→ What the task asks
Using the records that follow, work out the number of lines with the word "their" in them; reply with that number only.

→ Data to process
=== Section Start ===

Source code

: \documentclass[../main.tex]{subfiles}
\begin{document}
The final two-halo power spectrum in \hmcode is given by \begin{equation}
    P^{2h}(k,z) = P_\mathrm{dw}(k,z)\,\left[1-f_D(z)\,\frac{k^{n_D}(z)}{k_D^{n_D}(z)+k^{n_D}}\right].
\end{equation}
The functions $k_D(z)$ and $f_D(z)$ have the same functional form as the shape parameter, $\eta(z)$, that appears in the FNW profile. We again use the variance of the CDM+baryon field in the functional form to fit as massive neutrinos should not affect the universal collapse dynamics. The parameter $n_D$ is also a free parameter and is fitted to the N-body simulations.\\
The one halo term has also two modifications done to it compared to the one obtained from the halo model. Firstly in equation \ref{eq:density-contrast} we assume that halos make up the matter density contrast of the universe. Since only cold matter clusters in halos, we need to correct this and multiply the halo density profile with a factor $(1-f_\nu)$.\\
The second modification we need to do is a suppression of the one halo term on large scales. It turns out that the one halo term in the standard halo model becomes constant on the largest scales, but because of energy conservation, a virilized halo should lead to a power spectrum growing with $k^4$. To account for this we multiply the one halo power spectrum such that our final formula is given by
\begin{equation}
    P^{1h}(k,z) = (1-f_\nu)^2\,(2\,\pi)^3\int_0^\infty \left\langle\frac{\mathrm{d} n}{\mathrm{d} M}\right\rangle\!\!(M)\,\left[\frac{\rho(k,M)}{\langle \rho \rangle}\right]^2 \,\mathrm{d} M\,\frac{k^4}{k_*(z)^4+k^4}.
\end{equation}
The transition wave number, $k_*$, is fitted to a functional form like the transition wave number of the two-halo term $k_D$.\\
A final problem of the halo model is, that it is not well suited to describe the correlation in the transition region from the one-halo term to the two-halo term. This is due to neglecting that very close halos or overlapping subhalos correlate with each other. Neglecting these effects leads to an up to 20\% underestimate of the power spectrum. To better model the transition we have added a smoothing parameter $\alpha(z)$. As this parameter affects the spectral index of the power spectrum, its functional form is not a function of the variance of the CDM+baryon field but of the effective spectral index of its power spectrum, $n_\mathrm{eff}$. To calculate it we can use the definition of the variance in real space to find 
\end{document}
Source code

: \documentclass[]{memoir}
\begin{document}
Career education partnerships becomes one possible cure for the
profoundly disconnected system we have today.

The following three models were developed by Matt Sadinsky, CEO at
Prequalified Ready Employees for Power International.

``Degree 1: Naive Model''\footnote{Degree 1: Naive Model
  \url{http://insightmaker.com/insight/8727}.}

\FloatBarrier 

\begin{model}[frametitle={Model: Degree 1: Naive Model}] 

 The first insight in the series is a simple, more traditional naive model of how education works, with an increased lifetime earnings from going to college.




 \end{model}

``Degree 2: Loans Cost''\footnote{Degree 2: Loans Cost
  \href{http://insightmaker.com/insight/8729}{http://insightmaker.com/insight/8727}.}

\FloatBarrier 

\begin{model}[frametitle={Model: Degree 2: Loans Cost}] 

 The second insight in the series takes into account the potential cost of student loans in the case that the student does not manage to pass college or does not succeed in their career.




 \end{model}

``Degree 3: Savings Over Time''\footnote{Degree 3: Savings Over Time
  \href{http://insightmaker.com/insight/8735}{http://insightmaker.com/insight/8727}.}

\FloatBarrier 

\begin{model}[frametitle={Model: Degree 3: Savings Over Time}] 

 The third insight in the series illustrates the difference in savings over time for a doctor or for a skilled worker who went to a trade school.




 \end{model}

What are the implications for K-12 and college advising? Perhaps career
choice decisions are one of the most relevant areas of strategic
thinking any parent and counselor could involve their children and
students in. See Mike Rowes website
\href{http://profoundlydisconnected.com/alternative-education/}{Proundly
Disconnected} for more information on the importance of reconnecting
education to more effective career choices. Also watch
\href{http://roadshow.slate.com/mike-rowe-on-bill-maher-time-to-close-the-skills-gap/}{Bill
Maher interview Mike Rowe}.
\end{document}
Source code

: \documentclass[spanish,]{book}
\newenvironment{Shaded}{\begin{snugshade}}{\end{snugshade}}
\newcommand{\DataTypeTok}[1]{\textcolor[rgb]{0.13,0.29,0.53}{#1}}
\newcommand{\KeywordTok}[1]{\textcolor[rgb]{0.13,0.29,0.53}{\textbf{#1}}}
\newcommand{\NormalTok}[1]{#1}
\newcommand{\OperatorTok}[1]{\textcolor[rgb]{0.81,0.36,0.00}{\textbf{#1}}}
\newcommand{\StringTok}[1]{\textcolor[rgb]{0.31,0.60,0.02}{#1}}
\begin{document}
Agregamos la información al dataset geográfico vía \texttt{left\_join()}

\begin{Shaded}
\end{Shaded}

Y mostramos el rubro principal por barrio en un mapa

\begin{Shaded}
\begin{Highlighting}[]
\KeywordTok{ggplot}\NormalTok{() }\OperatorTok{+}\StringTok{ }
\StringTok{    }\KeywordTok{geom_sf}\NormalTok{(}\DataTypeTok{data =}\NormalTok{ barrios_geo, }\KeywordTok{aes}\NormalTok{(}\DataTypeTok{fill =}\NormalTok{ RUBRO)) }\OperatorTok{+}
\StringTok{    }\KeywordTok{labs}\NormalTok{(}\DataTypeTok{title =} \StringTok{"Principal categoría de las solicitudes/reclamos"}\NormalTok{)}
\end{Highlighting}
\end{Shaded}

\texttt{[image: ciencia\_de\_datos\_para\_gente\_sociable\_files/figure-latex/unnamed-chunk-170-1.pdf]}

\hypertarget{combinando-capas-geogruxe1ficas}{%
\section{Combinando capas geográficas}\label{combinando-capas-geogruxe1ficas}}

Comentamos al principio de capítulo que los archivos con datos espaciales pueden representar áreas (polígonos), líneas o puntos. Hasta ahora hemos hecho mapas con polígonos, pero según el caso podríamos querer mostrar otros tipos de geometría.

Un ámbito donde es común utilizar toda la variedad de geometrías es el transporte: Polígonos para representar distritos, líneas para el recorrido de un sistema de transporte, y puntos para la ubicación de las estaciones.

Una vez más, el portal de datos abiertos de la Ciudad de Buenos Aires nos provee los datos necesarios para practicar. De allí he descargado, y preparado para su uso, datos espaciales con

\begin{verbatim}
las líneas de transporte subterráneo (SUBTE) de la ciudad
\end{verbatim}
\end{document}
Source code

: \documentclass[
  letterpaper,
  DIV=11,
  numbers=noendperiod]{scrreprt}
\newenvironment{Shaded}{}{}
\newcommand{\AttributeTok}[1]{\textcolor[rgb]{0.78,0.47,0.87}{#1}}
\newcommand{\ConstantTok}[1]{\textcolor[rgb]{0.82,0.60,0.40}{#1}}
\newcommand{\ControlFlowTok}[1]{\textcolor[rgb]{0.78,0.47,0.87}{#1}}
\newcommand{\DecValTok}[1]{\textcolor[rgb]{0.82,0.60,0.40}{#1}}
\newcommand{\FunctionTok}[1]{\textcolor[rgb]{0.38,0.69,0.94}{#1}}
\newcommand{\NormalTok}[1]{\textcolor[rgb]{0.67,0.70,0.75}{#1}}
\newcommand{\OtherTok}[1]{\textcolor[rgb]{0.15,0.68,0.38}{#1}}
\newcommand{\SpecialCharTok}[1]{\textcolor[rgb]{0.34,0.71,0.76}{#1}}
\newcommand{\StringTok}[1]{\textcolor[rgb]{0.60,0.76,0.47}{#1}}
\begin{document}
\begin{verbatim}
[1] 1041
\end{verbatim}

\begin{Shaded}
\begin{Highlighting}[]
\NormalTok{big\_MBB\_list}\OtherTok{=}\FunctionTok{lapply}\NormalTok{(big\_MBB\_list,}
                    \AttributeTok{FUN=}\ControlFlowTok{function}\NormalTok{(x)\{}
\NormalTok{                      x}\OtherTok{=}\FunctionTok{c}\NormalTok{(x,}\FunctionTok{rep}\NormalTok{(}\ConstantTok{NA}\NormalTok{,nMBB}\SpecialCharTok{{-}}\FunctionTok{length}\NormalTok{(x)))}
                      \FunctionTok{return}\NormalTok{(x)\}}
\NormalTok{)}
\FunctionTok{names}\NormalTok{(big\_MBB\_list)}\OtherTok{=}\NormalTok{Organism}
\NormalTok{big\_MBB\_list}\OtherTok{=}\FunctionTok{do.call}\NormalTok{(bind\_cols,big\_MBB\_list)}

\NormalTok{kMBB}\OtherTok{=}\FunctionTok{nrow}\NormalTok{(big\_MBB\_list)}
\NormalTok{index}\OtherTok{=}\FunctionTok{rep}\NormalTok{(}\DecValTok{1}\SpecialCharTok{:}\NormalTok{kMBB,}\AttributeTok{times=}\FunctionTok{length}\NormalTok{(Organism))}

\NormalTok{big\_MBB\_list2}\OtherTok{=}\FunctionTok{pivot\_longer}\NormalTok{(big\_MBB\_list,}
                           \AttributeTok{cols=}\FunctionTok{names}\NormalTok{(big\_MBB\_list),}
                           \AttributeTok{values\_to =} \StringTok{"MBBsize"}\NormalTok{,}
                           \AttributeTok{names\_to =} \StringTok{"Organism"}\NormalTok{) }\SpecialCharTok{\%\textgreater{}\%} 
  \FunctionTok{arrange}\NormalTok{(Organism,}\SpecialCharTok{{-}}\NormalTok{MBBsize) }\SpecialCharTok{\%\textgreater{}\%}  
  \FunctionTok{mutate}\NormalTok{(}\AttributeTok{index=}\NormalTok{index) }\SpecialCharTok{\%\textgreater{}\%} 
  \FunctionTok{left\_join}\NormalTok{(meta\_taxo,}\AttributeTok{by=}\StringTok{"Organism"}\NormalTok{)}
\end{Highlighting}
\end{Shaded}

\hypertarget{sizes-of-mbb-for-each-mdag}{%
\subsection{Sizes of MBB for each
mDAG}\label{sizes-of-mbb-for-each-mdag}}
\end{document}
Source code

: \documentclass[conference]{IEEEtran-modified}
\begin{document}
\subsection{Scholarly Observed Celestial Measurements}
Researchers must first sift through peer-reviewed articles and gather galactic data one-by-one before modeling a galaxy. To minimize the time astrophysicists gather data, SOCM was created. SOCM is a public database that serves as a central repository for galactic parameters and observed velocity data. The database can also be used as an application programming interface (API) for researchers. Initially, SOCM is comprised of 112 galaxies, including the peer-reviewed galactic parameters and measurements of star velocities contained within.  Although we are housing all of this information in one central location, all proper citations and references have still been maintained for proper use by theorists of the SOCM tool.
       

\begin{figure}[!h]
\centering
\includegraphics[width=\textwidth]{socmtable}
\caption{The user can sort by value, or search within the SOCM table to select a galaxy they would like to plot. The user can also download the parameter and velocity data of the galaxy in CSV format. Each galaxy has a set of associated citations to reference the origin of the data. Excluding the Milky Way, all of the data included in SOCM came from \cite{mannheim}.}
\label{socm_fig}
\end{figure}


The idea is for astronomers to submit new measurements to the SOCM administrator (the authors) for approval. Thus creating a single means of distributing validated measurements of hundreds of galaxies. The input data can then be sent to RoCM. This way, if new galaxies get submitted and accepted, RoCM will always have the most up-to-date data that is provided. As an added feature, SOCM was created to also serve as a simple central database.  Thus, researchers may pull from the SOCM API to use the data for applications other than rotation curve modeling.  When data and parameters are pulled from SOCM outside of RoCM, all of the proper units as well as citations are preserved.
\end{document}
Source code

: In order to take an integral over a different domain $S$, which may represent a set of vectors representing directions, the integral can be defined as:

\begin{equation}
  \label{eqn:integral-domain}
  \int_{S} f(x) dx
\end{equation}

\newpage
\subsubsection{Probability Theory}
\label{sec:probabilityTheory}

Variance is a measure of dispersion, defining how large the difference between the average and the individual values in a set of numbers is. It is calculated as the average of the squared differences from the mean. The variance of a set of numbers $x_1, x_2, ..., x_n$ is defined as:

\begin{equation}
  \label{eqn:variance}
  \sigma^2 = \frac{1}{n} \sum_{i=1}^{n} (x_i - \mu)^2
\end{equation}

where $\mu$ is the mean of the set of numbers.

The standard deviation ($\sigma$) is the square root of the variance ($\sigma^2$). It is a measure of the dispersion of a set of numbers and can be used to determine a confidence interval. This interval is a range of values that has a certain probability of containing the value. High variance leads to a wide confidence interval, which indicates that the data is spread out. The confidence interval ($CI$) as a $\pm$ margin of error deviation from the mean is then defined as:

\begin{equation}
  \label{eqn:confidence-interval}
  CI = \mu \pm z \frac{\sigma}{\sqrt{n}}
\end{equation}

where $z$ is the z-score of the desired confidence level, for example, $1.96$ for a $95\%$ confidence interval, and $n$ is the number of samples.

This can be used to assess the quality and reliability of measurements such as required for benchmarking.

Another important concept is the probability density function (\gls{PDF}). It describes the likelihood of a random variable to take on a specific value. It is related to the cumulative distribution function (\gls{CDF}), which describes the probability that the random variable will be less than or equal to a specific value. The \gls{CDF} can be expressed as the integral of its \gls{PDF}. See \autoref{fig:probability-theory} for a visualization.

=== Section End ===

→ Response to this task
2